→ **PROBLEM DESCRIPTION**
Go through the entries below and print each one exactly.

→ **RECORDED INFORMATION**
+++++
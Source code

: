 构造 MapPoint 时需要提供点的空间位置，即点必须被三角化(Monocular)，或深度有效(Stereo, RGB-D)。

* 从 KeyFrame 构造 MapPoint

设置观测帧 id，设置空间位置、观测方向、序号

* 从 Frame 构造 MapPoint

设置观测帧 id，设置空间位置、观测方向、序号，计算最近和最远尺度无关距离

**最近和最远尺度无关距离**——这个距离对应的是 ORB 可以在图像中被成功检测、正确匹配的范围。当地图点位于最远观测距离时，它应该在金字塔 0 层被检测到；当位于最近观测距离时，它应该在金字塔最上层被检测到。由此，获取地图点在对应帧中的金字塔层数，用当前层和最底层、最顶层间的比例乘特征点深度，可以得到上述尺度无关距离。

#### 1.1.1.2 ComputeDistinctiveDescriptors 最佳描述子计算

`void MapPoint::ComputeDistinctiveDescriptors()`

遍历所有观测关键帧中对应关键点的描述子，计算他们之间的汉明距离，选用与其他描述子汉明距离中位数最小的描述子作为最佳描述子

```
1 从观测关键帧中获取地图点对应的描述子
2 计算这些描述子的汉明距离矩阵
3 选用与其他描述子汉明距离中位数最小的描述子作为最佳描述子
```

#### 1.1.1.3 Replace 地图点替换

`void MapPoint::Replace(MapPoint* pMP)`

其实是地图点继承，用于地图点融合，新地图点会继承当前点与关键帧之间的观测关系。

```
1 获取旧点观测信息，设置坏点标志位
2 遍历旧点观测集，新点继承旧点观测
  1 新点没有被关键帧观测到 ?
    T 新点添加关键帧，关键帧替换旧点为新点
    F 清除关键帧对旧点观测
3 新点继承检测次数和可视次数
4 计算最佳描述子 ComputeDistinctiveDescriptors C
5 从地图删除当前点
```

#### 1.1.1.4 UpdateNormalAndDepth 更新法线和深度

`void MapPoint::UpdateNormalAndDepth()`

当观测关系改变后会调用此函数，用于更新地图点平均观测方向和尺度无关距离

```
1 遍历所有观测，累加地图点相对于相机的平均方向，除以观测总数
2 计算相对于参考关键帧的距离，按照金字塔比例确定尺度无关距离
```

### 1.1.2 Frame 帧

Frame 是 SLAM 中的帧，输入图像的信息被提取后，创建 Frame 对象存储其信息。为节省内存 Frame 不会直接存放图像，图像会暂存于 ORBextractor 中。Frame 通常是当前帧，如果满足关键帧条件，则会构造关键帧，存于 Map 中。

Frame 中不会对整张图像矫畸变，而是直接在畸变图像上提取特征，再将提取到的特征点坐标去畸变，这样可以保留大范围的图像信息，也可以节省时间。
+++++
→ **RESPONSE**
Source code

: 构造 MapPoint 时需要提供点的空间位置，即点必须被三角化(Monocular)，或深度有效(Stereo, RGB-D)。

* 从 KeyFrame 构造 MapPoint

设置观测帧 id，设置空间位置、观测方向、序号

* 从 Frame 构造 MapPoint

设置观测帧 id，设置空间位置、观测方向、序号，计算最近和最远尺度无关距离

**最近和最远尺度无关距离**——这个距离对应的是 ORB 可以在图像中被成功检测、正确匹配的范围。当地图点位于最远观测距离时，它应该在金字塔 0 层被检测到；当位于最近观测距离时，它应该在金字塔最上层被检测到。由此，获取地图点在对应帧中的金字塔层数，用当前层和最底层、最顶层间的比例乘特征点深度，可以得到上述尺度无关距离。

#### 1.1.1.2 ComputeDistinctiveDescriptors 最佳描述子计算

`void MapPoint::ComputeDistinctiveDescriptors()`

遍历所有观测关键帧中对应关键点的描述子，计算他们之间的汉明距离，选用与其他描述子汉明距离中位数最小的描述子作为最佳描述子

```
1 从观测关键帧中获取地图点对应的描述子
2 计算这些描述子的汉明距离矩阵
3 选用与其他描述子汉明距离中位数最小的描述子作为最佳描述子
```

#### 1.1.1.3 Replace 地图点替换

`void MapPoint::Replace(MapPoint* pMP)`

其实是地图点继承，用于地图点融合，新地图点会继承当前点与关键帧之间的观测关系。

```
1 获取旧点观测信息，设置坏点标志位
2 遍历旧点观测集，新点继承旧点观测
  1 新点没有被关键帧观测到 ?
    T 新点添加关键帧，关键帧替换旧点为新点
    F 清除关键帧对旧点观测
3 新点继承检测次数和可视次数
4 计算最佳描述子 ComputeDistinctiveDescriptors C
5 从地图删除当前点
```

#### 1.1.1.4 UpdateNormalAndDepth 更新法线和深度

`void MapPoint::UpdateNormalAndDepth()`

当观测关系改变后会调用此函数，用于更新地图点平均观测方向和尺度无关距离

```
1 遍历所有观测，累加地图点相对于相机的平均方向，除以观测总数
2 计算相对于参考关键帧的距离，按照金字塔比例确定尺度无关距离
```

### 1.1.2 Frame 帧

Frame 是 SLAM 中的帧，输入图像的信息被提取后，创建 Frame 对象存储其信息。为节省内存 Frame 不会直接存放图像，图像会暂存于 ORBextractor 中。Frame 通常是当前帧，如果满足关键帧条件，则会构造关键帧，存于 Map 中。

Frame 中不会对整张图像矫畸变，而是直接在畸变图像上提取特征，再将提取到的特征点坐标去畸变，这样可以保留大范围的图像信息，也可以节省时间。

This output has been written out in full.